Tejas Networks, a prominent Tata-backed telecommunications equipment manufacturer, recently achieved a key delivery target, dispatching 17,000 IP/MPLS routers essential for improving broadband access under BharatNet Phase III. These devices are already operational across nine Indian states and five union territories. While this represents a tangible step forward for India's digital infrastructure, the market's reaction was muted, with the company's stock price declining by 5.9% on the trading day. This disconnect suggests that investors are not showing confidence, especially given the stock's steep decline over the past year.

Key Router Deliveries for BharatNet Expansion

The delivery of 17,000 TJ1400 IP/MPLS routers is a key step in the BharatNet initiative, which aims to connect over 55,000 villages and 2,000 administrative blocks to high-speed broadband. Tejas Networks is slated to supply nearly 60,000 such routers, making Tejas a key player in the government's digital inclusion efforts. The company's TJ1400 routers are built on a Software-defined Hardware™ architecture, designed for terabit-scale IP/MPLS networks, emphasizing scalability and reliability. However, despite this advanced technology and the ongoing rollout across multiple states, the stock's performance suggests otherwise. Trading around ₹390 on March 30, 2026, the share price reflects a challenging year, with a year-to-date decline of approximately 14.84% and a steeper 49.37% drop over the preceding twelve months. This ongoing decline shows that investor concerns are currently overshadowing positive project news.
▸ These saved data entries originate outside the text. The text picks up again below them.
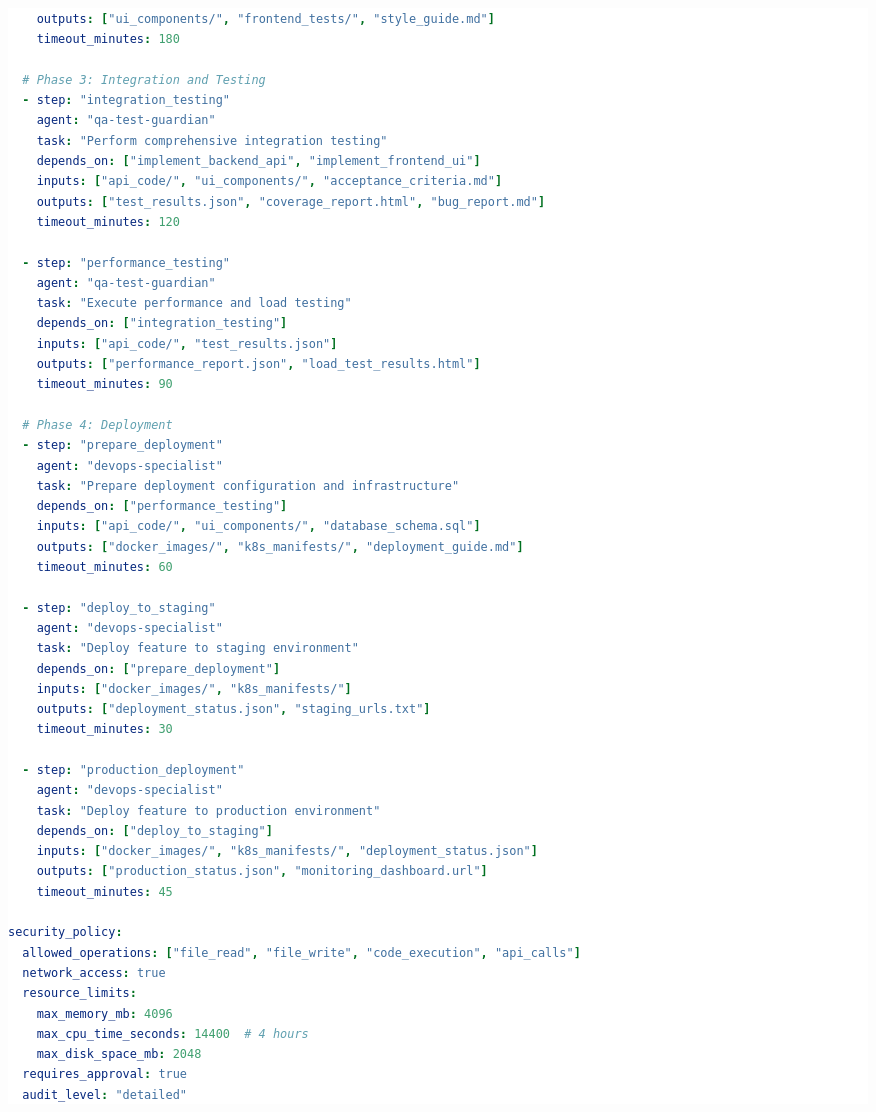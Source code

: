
 ```yaml
    outputs: ["ui_components/", "frontend_tests/", "style_guide.md"]
    timeout_minutes: 180

  # Phase 3: Integration and Testing
  - step: "integration_testing"
    agent: "qa-test-guardian"
    task: "Perform comprehensive integration testing"
    depends_on: ["implement_backend_api", "implement_frontend_ui"]
    inputs: ["api_code/", "ui_components/", "acceptance_criteria.md"]
    outputs: ["test_results.json", "coverage_report.html", "bug_report.md"]
    timeout_minutes: 120
    
  - step: "performance_testing"
    agent: "qa-test-guardian"
    task: "Execute performance and load testing"
    depends_on: ["integration_testing"]
    inputs: ["api_code/", "test_results.json"]
    outputs: ["performance_report.json", "load_test_results.html"]
    timeout_minutes: 90

  # Phase 4: Deployment
  - step: "prepare_deployment"
    agent: "devops-specialist"
    task: "Prepare deployment configuration and infrastructure"
    depends_on: ["performance_testing"]
    inputs: ["api_code/", "ui_components/", "database_schema.sql"]
    outputs: ["docker_images/", "k8s_manifests/", "deployment_guide.md"]
    timeout_minutes: 60
    
  - step: "deploy_to_staging"
    agent: "devops-specialist"
    task: "Deploy feature to staging environment"
    depends_on: ["prepare_deployment"]
    inputs: ["docker_images/", "k8s_manifests/"]
    outputs: ["deployment_status.json", "staging_urls.txt"]
    timeout_minutes: 30
    
  - step: "production_deployment"
    agent: "devops-specialist"
    task: "Deploy feature to production environment"
    depends_on: ["deploy_to_staging"]
    inputs: ["docker_images/", "k8s_manifests/", "deployment_status.json"]
    outputs: ["production_status.json", "monitoring_dashboard.url"]
    timeout_minutes: 45

security_policy:
  allowed_operations: ["file_read", "file_write", "code_execution", "api_calls"]
  network_access: true
  resource_limits:
    max_memory_mb: 4096
    max_cpu_time_seconds: 14400  # 4 hours
    max_disk_space_mb: 2048
  requires_approval: true
  audit_level: "detailed"
```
Sector Growth Faces Company Valuation Concerns

The broader Indian telecom sector is growing rapidly, fueled by policy reforms, 5G rollouts, and a strong focus on rural broadband through initiatives like BharatNet. The government's commitment to digital infrastructure, supported by schemes like the PLI for Telecom and Networking products, creates a positive environment. Competitors in the telecom equipment space include global giants like Cisco, Nokia, and Ericsson, as well as domestic players such as HFCL and STL. Tejas Networks, while benefiting from regulatory tailwinds favoring indigenous suppliers, faces intense competition. Tejas Networks' valuation is complex. With negative earnings over the last twelve months, standard valuation metrics like the Price-to-Earnings (P/E) ratio are either negative or volatile, complicating traditional valuation. For instance, one analysis shows a P/E of -10.2 based on a market cap of ₹57.2B and net income of ₹-7.7B, while another cites a current P/E of -9.47. This financial uncertainty, along with a market capitalization around ₹7,000 crore, suggests the market is factoring in risks beyond current project wins.

Persistent Losses and Divided Analyst Views

Despite its integral role in critical national projects, Tejas Networks faces significant challenges contributing to its stock's long-term decline. The company has reported substantial quarterly losses, such as a net loss of ₹197 crore for the quarter ended December 2025. This means the company isn't currently profitable per share, a situation that often concerns institutional investors. Analyst opinions are also divided. While a consensus rating of 'Buy' with a 12-month price target of ₹1,122 has been reported by some sources, indicating potential upside, other firms, like MarketsMOJO, maintain a 'Strong Sell' recommendation. This disagreement suggests market observers lack clear conviction. The company's financial health shows concerns like a low interest coverage ratio and high debtors. Relying heavily on large government contracts provides volume but also carries risks from payment cycles and execution challenges for remaining orders.

Outlook: Balancing Growth and Profitability Challenges

Tejas Networks remains important for India's digital transformation, particularly with its significant share in the BharatNet Phase III project and its growing role in other national telecom projects. Its own product development and strong backing from the Tata Group provide a foundation for future growth. However, investors will likely focus on its ability to turn these large orders into steady profits and positive cash flow, especially given its reported losses and the market skepticism shown in its share price.